More American companies are bending to shareholder pressure to reveal their spending to sway political campaigns despite court decisions allowing unfettered corporate cash in elections, according to a study released on Friday.

Colgate-Palmolive Co, IBM and Merck & Co are among the big names with the best grades from the Center for Political Accountability, a foundation-funded group that pushes companies to open up their books.

The landmark Citizens United ruling by the U.S. Supreme Court in 2010 ended most restrictions on campaign donations by corporations and unions, giving these groups the ability to write fat checks to back political causes.

But pressure has been building for years from shareholders of public firms to shed light on such spending. Proponents of disclosure argue that getting involved in politics poses big risks for a company's reputation and brand.

Target Corp learned that lesson the hard way, when it gave $150,000 in 2010 to a Minnesota business group that backed a Republican candidate for governor who was a staunch opponent of gay marriage.

Potential shareholder ire has got the attention of companies because now there is greater recognition that political spending poses real risks, said Bruce Freed, president of the Center for Political Accountability. Are they there yet? No. But the direction is important.

The candidate ultimately lost the race but Target was forced to defend itself from shareholders and some in the public, who threatened a boycott.

Shareholders have had increasing success in pushing companies to open up about their donations. Of the 33 resolutions at major companies that made it to a shareholder vote in 2011, the average support was about 34 percent, according to the Center. Several years back, support of such resolutions was about 10 percent.

Three-fifths of the Standard & Poor's 100 companies are now reporting direct corporate spending, while 43 companies report some information about political spending through third parties like trade groups, the survey found.

Before the Citizens United ruling, companies could spend $5,000 from their employee-funded political action committees on a candidate per election. Now, there are no limits.

Citizens United and other legal rulings will help make the 2012 presidential election the costliest ever, with a price tag of $6 billion or more, according to some independent estimates.


Some well-known corporations say they would not risk their brand by giving to a group with an overly political agenda.

Most companies are worried about alienating consumers, said Wesley Bizzell, assistant general counsel of tobacco conglomerate Altria, which scored in the top tier in the survey.

Under Citizens United, pro-business trade groups like the U.S. Chamber of Commerce and other tax-exempt entities won new powers to spend unlimited pools of cash without disclosing donors.

Corporate America has a ways to go in detailing this funding, Freed and other activists said.

All of the secret money is being laundered through tax- exempt groups, which means, if a corporation is going to agree to disclose its political activities, to be effective, it must include the money it gives to trade associations, said Fred Wertheimer, a veteran campaign finance lawyer and president of Democracy 21, which promotes campaign finance reform.

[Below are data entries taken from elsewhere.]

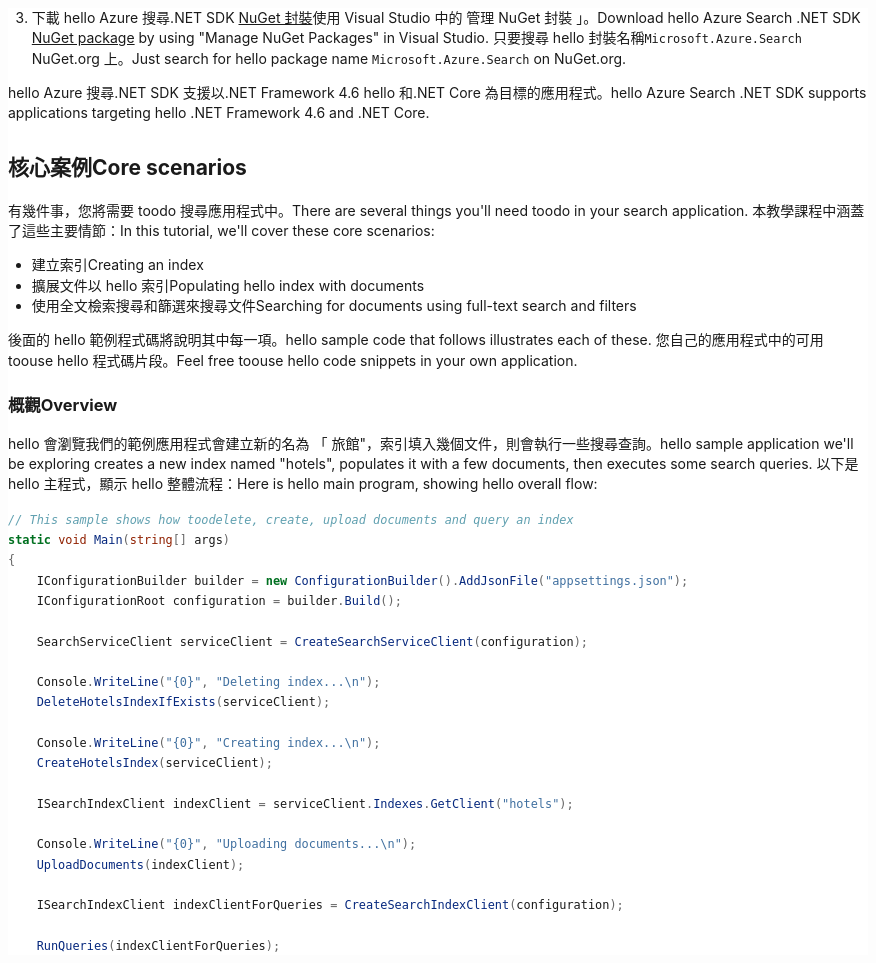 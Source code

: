 3. <span data-ttu-id="e36da-127">下載 hello Azure 搜尋.NET SDK [NuGet 封裝](http://www.nuget.org/packages/Microsoft.Azure.Search)使用 Visual Studio 中的 管理 NuGet 封裝 」。</span><span class="sxs-lookup"><span data-stu-id="e36da-127">Download hello Azure Search .NET SDK [NuGet package](http://www.nuget.org/packages/Microsoft.Azure.Search) by using "Manage NuGet Packages" in Visual Studio.</span></span> <span data-ttu-id="e36da-128">只要搜尋 hello 封裝名稱`Microsoft.Azure.Search`NuGet.org 上。</span><span class="sxs-lookup"><span data-stu-id="e36da-128">Just search for hello package name `Microsoft.Azure.Search` on NuGet.org.</span></span>

<span data-ttu-id="e36da-129">hello Azure 搜尋.NET SDK 支援以.NET Framework 4.6 hello 和.NET Core 為目標的應用程式。</span><span class="sxs-lookup"><span data-stu-id="e36da-129">hello Azure Search .NET SDK supports applications targeting hello .NET Framework 4.6 and .NET Core.</span></span>

## <a name="core-scenarios"></a><span data-ttu-id="e36da-130">核心案例</span><span class="sxs-lookup"><span data-stu-id="e36da-130">Core scenarios</span></span>
<span data-ttu-id="e36da-131">有幾件事，您將需要 toodo 搜尋應用程式中。</span><span class="sxs-lookup"><span data-stu-id="e36da-131">There are several things you'll need toodo in your search application.</span></span> <span data-ttu-id="e36da-132">本教學課程中涵蓋了這些主要情節：</span><span class="sxs-lookup"><span data-stu-id="e36da-132">In this tutorial, we'll cover these core scenarios:</span></span>

* <span data-ttu-id="e36da-133">建立索引</span><span class="sxs-lookup"><span data-stu-id="e36da-133">Creating an index</span></span>
* <span data-ttu-id="e36da-134">擴展文件以 hello 索引</span><span class="sxs-lookup"><span data-stu-id="e36da-134">Populating hello index with documents</span></span>
* <span data-ttu-id="e36da-135">使用全文檢索搜尋和篩選來搜尋文件</span><span class="sxs-lookup"><span data-stu-id="e36da-135">Searching for documents using full-text search and filters</span></span>

<span data-ttu-id="e36da-136">後面的 hello 範例程式碼將說明其中每一項。</span><span class="sxs-lookup"><span data-stu-id="e36da-136">hello sample code that follows illustrates each of these.</span></span> <span data-ttu-id="e36da-137">您自己的應用程式中的可用 toouse hello 程式碼片段。</span><span class="sxs-lookup"><span data-stu-id="e36da-137">Feel free toouse hello code snippets in your own application.</span></span>

### <a name="overview"></a><span data-ttu-id="e36da-138">概觀</span><span class="sxs-lookup"><span data-stu-id="e36da-138">Overview</span></span>
<span data-ttu-id="e36da-139">hello 會瀏覽我們的範例應用程式會建立新的名為 「 旅館"，索引填入幾個文件，則會執行一些搜尋查詢。</span><span class="sxs-lookup"><span data-stu-id="e36da-139">hello sample application we'll be exploring creates a new index named "hotels", populates it with a few documents, then executes some search queries.</span></span> <span data-ttu-id="e36da-140">以下是 hello 主程式，顯示 hello 整體流程：</span><span class="sxs-lookup"><span data-stu-id="e36da-140">Here is hello main program, showing hello overall flow:</span></span>

```csharp
// This sample shows how toodelete, create, upload documents and query an index
static void Main(string[] args)
{
    IConfigurationBuilder builder = new ConfigurationBuilder().AddJsonFile("appsettings.json");
    IConfigurationRoot configuration = builder.Build();

    SearchServiceClient serviceClient = CreateSearchServiceClient(configuration);

    Console.WriteLine("{0}", "Deleting index...\n");
    DeleteHotelsIndexIfExists(serviceClient);

    Console.WriteLine("{0}", "Creating index...\n");
    CreateHotelsIndex(serviceClient);

    ISearchIndexClient indexClient = serviceClient.Indexes.GetClient("hotels");

    Console.WriteLine("{0}", "Uploading documents...\n");
    UploadDocuments(indexClient);

    ISearchIndexClient indexClientForQueries = CreateSearchIndexClient(configuration);

    RunQueries(indexClientForQueries);

```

The use of funds from undisclosed sources rose to $135 million in the 2010 elections, up from about $76 million in 2008, according to the nonpartisan Center for Responsive Politics.

IBM, for example, requires that the money it gives to the Chamber not be for political activity such as advertising.

But most companies do not put such restrictions on the funds to these organizations.

There is a lot of latitude for organizations to have it both ways. said Sheila Krumholz, executive director of the nonpartisan Center for Responsive Politics.